Assignment - All lines from the one with "- ✅ Policy authorization" through the last line of the data below should be copied exactly; please add nothing.

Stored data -
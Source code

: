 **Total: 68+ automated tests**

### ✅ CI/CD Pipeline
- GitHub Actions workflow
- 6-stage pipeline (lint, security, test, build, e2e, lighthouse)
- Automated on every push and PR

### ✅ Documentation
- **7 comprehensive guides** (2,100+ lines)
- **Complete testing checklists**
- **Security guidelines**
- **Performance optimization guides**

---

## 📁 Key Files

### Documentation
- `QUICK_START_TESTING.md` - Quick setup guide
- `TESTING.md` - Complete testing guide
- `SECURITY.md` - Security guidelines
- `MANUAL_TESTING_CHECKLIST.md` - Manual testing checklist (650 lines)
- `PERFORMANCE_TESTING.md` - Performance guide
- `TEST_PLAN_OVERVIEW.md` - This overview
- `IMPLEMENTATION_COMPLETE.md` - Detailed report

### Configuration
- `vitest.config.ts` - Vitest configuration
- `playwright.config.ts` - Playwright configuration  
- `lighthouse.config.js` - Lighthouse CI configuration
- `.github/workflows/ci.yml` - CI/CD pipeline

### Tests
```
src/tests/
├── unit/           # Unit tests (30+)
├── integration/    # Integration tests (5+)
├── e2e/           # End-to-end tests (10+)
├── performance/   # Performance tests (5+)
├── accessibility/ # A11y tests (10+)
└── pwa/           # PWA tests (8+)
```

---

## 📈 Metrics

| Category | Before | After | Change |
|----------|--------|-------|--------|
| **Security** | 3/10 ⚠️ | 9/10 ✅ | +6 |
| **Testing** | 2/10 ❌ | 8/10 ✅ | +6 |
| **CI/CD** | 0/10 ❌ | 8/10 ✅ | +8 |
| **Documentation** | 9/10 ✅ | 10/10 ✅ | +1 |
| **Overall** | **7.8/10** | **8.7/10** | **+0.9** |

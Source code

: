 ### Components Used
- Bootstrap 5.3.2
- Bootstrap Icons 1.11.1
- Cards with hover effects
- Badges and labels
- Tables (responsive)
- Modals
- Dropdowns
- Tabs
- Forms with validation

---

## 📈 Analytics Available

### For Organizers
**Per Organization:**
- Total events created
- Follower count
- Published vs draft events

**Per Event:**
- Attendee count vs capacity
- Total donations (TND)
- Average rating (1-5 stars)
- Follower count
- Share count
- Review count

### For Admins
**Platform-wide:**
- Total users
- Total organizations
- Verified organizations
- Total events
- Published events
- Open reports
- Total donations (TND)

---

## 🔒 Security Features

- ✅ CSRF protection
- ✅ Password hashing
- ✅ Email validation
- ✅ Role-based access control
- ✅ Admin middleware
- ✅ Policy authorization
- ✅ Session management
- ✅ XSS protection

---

Finished exercise -
- ✅ Policy authorization
- ✅ Session management
- ✅ XSS protection

---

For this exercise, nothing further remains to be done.